*** Opening of INPUT ***

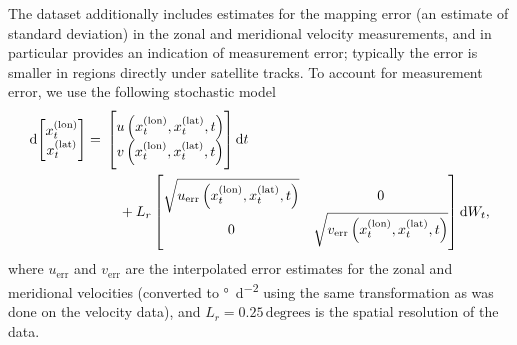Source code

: The dataset additionally includes estimates for the mapping error (an estimate of standard deviation) in the zonal and meridional velocity measurements, and in particular provides an indication of measurement error; typically the error is smaller in regions directly under satellite tracks.
To account for measurement error, we use the following stochastic model
\begin{equation}
	\dif \begin{bmatrix}
		x^{(\mathrm{lon})}_t \\ x^{(\mathrm{lat})}_t
	\end{bmatrix} = \begin{multlined}[t]
		\begin{bmatrix} u\left(x^{(\mathrm{lon})}_t, x^{(\mathrm{lat})}_t, t\right) \\ v\left(x^{(\mathrm{lon})}_t, x^{(\mathrm{lat})}_t, t\right) \end{bmatrix}\dif t \\
		+ L_r\begin{bmatrix}
			\sqrt{u_{\mathrm{err}}\left(x^{(\mathrm{lon})}_t, x^{(\mathrm{lat})}_t, t\right)} & 0                                                                                 \\
			0                                                                                 & \sqrt{v_{\mathrm{err}}\left(x^{(\mathrm{lon})}_t, x^{(\mathrm{lat})}_t, t\right)}
		\end{bmatrix} \dif W_t,
	\end{multlined}
	\label{eqn:natl_sde}
\end{equation}
where \(u_{\mathrm{err}}\) and \(v_{\mathrm{err}}\) are the interpolated error estimates for the zonal and meridional velocities (converted to \unit{\degree\per\square\day} using the same transformation as was done on the velocity data), and \(L_r = 0.25 \mathrm{\,degrees}\) is the spatial resolution of the data.







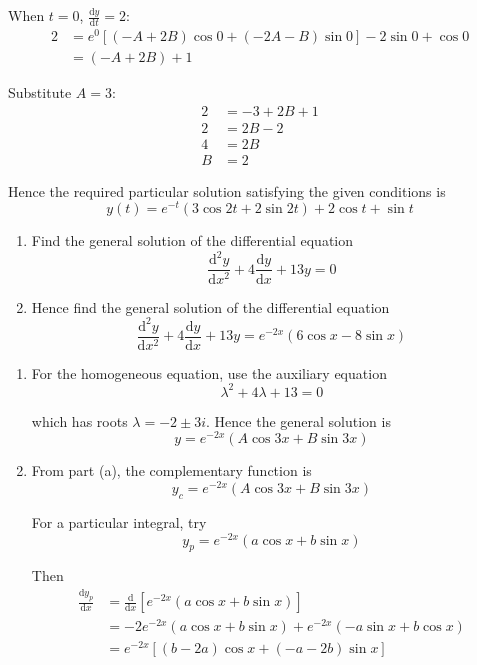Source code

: \documentclass[leqno]{article}
\begin{document}
\begin{enumerate}[
  label=\textbf{\arabic*.},
  leftmargin=*,
  topsep=0pt,
  partopsep=0pt,
  parsep=0pt
]
\begin{djsSolution}
When $t=0$, $\frac{\mathrm{d} y}{\mathrm{d} t}=2$:
\begin{align*}
2&=e^0\left[(-A+2B)\cos 0+(-2A-B)\sin 0\right]-2\sin 0+\cos 0 \\
&=(-A+2B)+1
\end{align*}

Substitute $A=3$:
\begin{align*}
2 &= -3+2B+1 \\
2 &= 2B-2 \\
4 &= 2B \\
B &= 2
\end{align*}

Hence the required particular solution satisfying the given conditions is
\[
y(t)=e^{-t}(3\cos 2t+2\sin 2t)+2\cos t+\sin t
\]
\end{djsSolution}


\newpage

\questionitem

\begin{enumerate}[label=\textbf{(\alph*)}]
  \item Find the general solution of the differential equation
  \[
  \frac{\mathrm{d}^2 y}{\mathrm{d}x^2}+4\frac{\mathrm{d}y}{\mathrm{d}x}+13y=0
  \]
  \item Hence find the general solution of the differential equation
  \[
  \frac{\mathrm{d}^2 y}{\mathrm{d}x^2}+4\frac{\mathrm{d}y}{\mathrm{d}x}+13y=e^{-2x}(6\cos x-8\sin x)
  \]
\end{enumerate}

\vspace*{10pt}

\begin{djsSolution}
\begin{enumerate}[label=\textbf{(\alph*)}]
  \item For the homogeneous equation, use the auxiliary equation
\[
\lambda^2+4\lambda+13=0
\]

which has roots $\lambda=-2\pm 3i$. Hence the general solution is
\[
y=e^{-2x}\left(A\cos 3x+B\sin 3x\right)
\]

  \item From part (a), the complementary function is
\[
y_c=e^{-2x}\left(A\cos 3x+B\sin 3x\right)
\]

For a particular integral, try
\[
y_p=e^{-2x}\left(a\cos x+b\sin x\right)
\]

Then
\begin{align*}
\frac{\mathrm{d}y_p}{\mathrm{d}x}
&= \frac{\mathrm{d}}{\mathrm{d}x}\left[e^{-2x}\left(a\cos x+b\sin x\right)\right] \\
&= -2e^{-2x}\left(a\cos x+b\sin x\right)
+e^{-2x}\left(-a\sin x+b\cos x\right) \\
&= e^{-2x}\left[(b-2a)\cos x+(-a-2b)\sin x\right]
\end{align*}


\end{enumerate}
\end{djsSolution}
\end{enumerate}
\end{document}
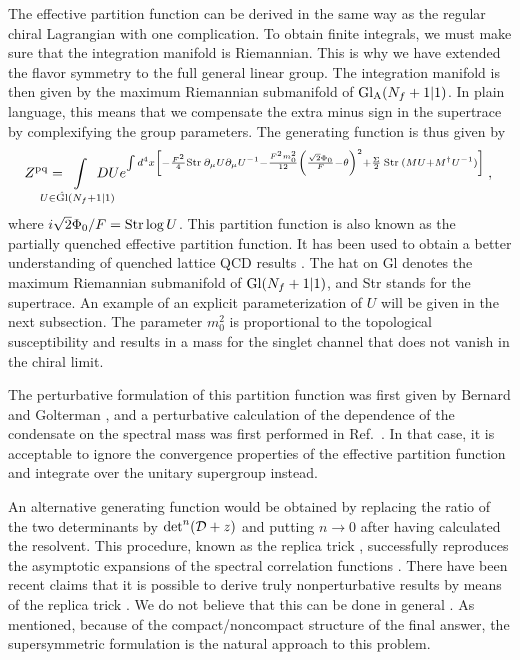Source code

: The effective partition function can be derived in the same way as the
regular chiral Lagrangian with one complication. To obtain finite
integrals, we must make sure that the integration manifold is
Riemannian. This is why we have extended the flavor
symmetry to the full general linear group.  The integration manifold
is then given by the maximum Riemannian submanifold of ${\rm
  Gl}_{\rm A}(N_f+1|1)$. In plain language, this means that we compensate the
extra minus sign in the supertrace by complexifying the group
parameters.  The generating function is thus given by \cite{OTV}
\begin{equation}
  \label{zspect}
  Z^{\rm pq}=\hspace*{-17pt}\int\limits_{U\in {\hat {\rm Gl}}(N_f+1|1)} 
  \hspace*{-17pt} DU e^{\int d^4x \left[-\frac
      {F^2}4 \Str \partial_\mu U \partial_\mu U^{-1} -
      \frac{F^2m_0^2}{12}\left(\frac{\sqrt 2 \Phi_0}F  
        - \theta \right )^2 + \frac{ \Sigma}2\:
      \Str (MU + M^\dagger U^{-1})\right]}\:, \nonumber \\
\end{equation}
where $i\sqrt 2\Phi_0/F = {\rm Str} \log U $.  This partition function
is also known as the partially quenched effective partition function.
It has been used to obtain a better understanding of quenched lattice
QCD results \cite{Maarten,Sharpe}.  The hat on Gl denotes the maximum
Riemannian submanifold of ${\rm Gl}(N_f+1|1)$, and Str stands for the
supertrace.  An example of an explicit parameterization of $U$ will
be given in the next subsection.  The parameter $m_0^2$ is
proportional to the topological susceptibility and results in a mass
for the singlet channel that does not vanish in the chiral limit.

The perturbative formulation of this partition function was first
given by Bernard and Golterman \cite{Maarten}, and a perturbative
calculation of the dependence of the condensate on the spectral mass
was first performed in Ref.~\cite{Leung}. In that case, it is
acceptable to ignore
the convergence properties of the effective partition function and
integrate over the unitary supergroup instead.

An alternative generating function would be obtained by replacing the
ratio of 
the two determinants by ${\det}^n({\cal D}+z)$ and putting $n
\rightarrow 0$ after having calculated the resolvent.  This procedure,
known as the replica trick \cite{edwards}, successfully
reproduces the asymptotic expansions of the spectral correlation
functions \cite{asympt,pourep}.  There have been recent claims that it
is possible to derive truly nonperturbative results by means of the
replica trick \cite{kamenev,yurk,kanrep}.  We do not believe that this
can be done in general \cite{critique,zirnrep,dalmazi}.  As mentioned,
because of the compact/noncompact structure of the final answer, the
supersymmetric formulation is the natural approach to this problem.

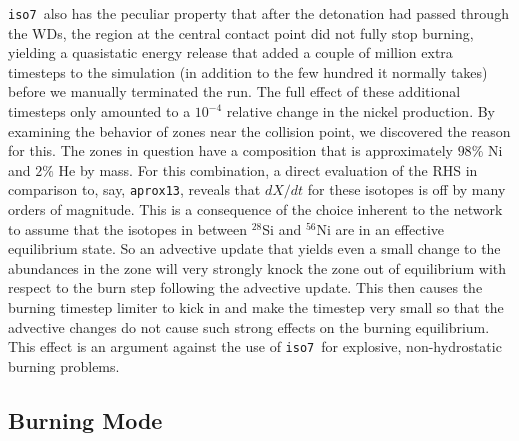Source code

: \documentclass[twocolumn,numberedappendix]{../aastex6}
\newcommand{\isoseven}{\texttt{iso7}}
\newcommand{\aproxthirteen}{\texttt{aprox13}}
\begin{document}
\isoseven\ also has the peculiar property that after the detonation had passed through the WDs,
the region at the central contact point did not fully stop burning, yielding a quasistatic energy
release that added a couple of million extra timesteps to the simulation (in addition to the few
hundred it normally takes) before we manually terminated the run. The full effect of these additional
timesteps only amounted to a $10^{-4}$ relative change in the nickel production. By examining the behavior
of zones near the collision point, we discovered the reason for this. The zones in question have a composition that
is approximately $98\%$ Ni and $2\%$ He by mass. For this combination, a direct evaluation of the RHS in
comparison to, say, \aproxthirteen, reveals that $dX/dt$ for these isotopes is off by many orders of magnitude.
This is a consequence of the choice inherent to the network to assume that the isotopes in between $^{28}$Si
and $^{56}$Ni are in an effective equilibrium state. So an advective update that yields even a small change
to the abundances in the zone will very strongly knock the zone out of equilibrium with respect to the burn
step following the advective update. This then causes the burning timestep limiter to kick in and make the
timestep very small so that the advective changes do not cause such strong effects on the burning equilibrium.
This effect is an argument against the use of \isoseven\ for explosive, non-hydrostatic burning problems.



\subsection{Burning Mode}
\label{sec:parameters:burningmode}
\end{document}
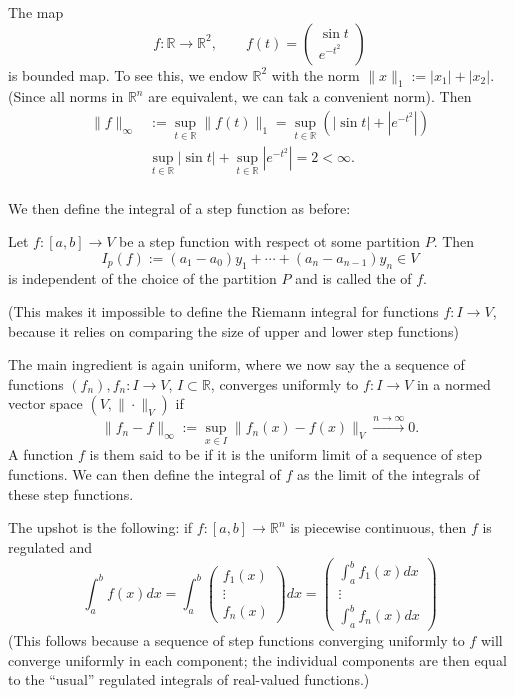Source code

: \documentclass[10pt]{article}
\let\emph\relax %
\newcommand{\R}{\mathbb{R}}
\begin{document}
  \begin{example}
    The map
    \[
      f : \R \to \R^{2}, \qquad f(t) = \begin{pmatrix} 
        \sin t \\ e^{-t^{2}}
      \end{pmatrix}
    \]
    is bounded map. To see this, we endow $\R^{2}$ with the norm $\|x\|_{1} := |x_{1}| + |x_{2}|.$ 
    (Since all norms in $\R^{n}$ are equivalent, we can tak a convenient norm). Then
    \[
      \begin{aligned}
        \|f\|_{\infty} &:= \mathop{\sup}_{t \in \R}\|f(t)\|_{1} = \mathop{\sup}_{t \in \R}(|\sin t| + |e^{-t^{2}}|) \\
        & \mathop{\sup}_{t \in \R}|\sin t| + \mathop{\sup}_{t \in \R}|e^{-t^{2}}| = 2 < \infty.\\
      \end{aligned}
    \]
  \end{example}

  We then define the integral of a step function as before:
  \begin{theorem}
    Let $f : [a,b] \to V$ be a step function with respect ot some partition $P$. Then
    \[I_{p}(f) := (a_{1}-a_{0})y_{1} + \cdots + (a_{n}-a_{n-1})y_{n} \in V\]
    is independent of the choice of the partition $P$ and is called the \emph{integral} of $f$.
  \end{theorem}

  (This makes it impossible to define the Riemann integral for functions $f : I \to V$, 
  because it relies on comparing the size of upper and lower step functions)
  
  The main ingredient is again uniform, where we now say the a sequence of functions $(f_{n}), f_{n}:I \to V$,
  $I \subset \R$, converges uniformly to $f : I \to V$ in a normed vector space $(V, \|\cdot\|_{V})$ if
  \[
    \|f_{n}-f\|_{\infty} := \mathop{\sup}_{x \in I}\|f_{n}(x) - f(x)\|_{V} \xrightarrow[]{n \to \infty} 0.  
  \]
  A function $f$ is them said to be \emph{regulated} if it is the uniform limit of a sequence of step functions.
  We can then define the integral of $f$ as the limit of the integrals of these step functions.

  The upshot is the following: if $f : [a,b] \to \R^{n}$ is piecewise continuous, then $f$ is regulated and
  \[
    \int_{a}^{b}f(x)dx = \int_{a}^{b}\begin{pmatrix}
      f_{1}(x) \\ \vdots \\ f_{n}(x)
    \end{pmatrix} dx = 
    \begin{pmatrix}
      \int_{a}^{b}f_{1}(x)dx \\ \vdots \\ \int_{a}^{b}f_{n}(x)dx
    \end{pmatrix}
  \] 
  (This follows because a sequence of step functions converging uniformly to $f$ will converge uniformly in each component;
  the individual components are then equal to the ``usual'' regulated integrals of real-valued functions.)
\end{document}
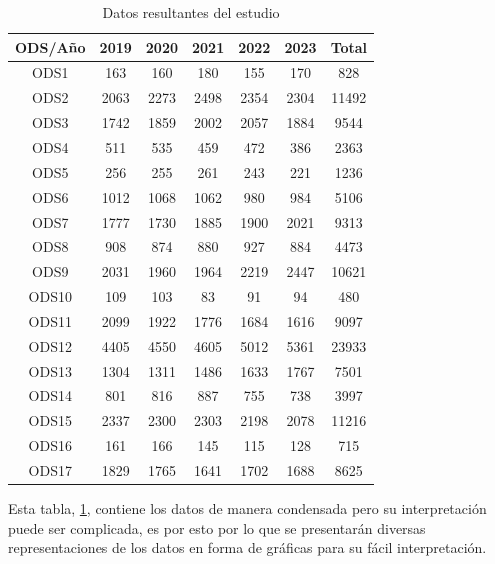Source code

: \begin{table}[H]
    \begin{tabular}{|c || c | c | c | c | c | c |}
        \hline
        ODS/Año & 2019 & 2020 & 2021 & 2022 & 2023 & Total \\ \hline
                                                              \hline
        ODS1  & 163  & 160  & 180  & 155  & 170    & 828   \\ \hline
        ODS2  & 2063 & 2273 & 2498 & 2354 & 2304   & 11492 \\ \hline
        ODS3  & 1742 & 1859 & 2002 & 2057 & 1884   & 9544  \\ \hline
        ODS4  & 511  & 535  & 459  & 472  & 386    & 2363  \\ \hline
        ODS5  & 256  & 255  & 261  & 243  & 221    & 1236  \\ \hline
        ODS6  & 1012 & 1068 & 1062 & 980  & 984    & 5106  \\ \hline
        ODS7  & 1777 & 1730 & 1885 & 1900 & 2021   & 9313  \\ \hline
        ODS8  & 908  & 874  & 880  & 927  & 884    & 4473  \\ \hline
        ODS9  & 2031 & 1960 & 1964 & 2219 & 2447   & 10621 \\ \hline
        ODS10 & 109  & 103  & 83   & 91   & 94     & 480   \\ \hline
        ODS11 & 2099 & 1922 & 1776 & 1684 & 1616   & 9097  \\ \hline
        ODS12 & 4405 & 4550 & 4605 & 5012 & 5361   & 23933 \\ \hline
        ODS13 & 1304 & 1311 & 1486 & 1633 & 1767   & 7501  \\ \hline
        ODS14 & 801  & 816  & 887  & 755  & 738    & 3997  \\ \hline
        ODS15 & 2337 & 2300 & 2303 & 2198 & 2078   & 11216 \\ \hline
        ODS16 & 161  & 166  & 145  & 115  & 128    & 715   \\ \hline
        ODS17 & 1829 & 1765 & 1641 & 1702 & 1688   & 8625  \\ \hline
    \end{tabular}
    \caption{Datos resultantes del estudio}
    \label{table:Datos resultantes del estudio}
\end{table}


Esta tabla, \cref{table:Datos resultantes del estudio}, contiene los datos de
manera condensada pero su interpretación puede ser complicada, es por esto por
lo que se presentarán diversas representaciones de los datos en forma de
gráficas para su fácil interpretación.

*** Close of INPUT ***

- **YOUR ASSIGNMENT**: Go through the listing above and write out exactly the lines starting with the one holding "An alternative generating" and running through the one holding "known as the replica", ends included, and no others.

- **TASK SOLUTION**:
An alternative generating function would be obtained by replacing the
ratio of 
the two determinants by ${\det}^n({\cal D}+z)$ and putting $n
\rightarrow 0$ after having calculated the resolvent.  This procedure,
known as the replica trick \cite{edwards}, successfully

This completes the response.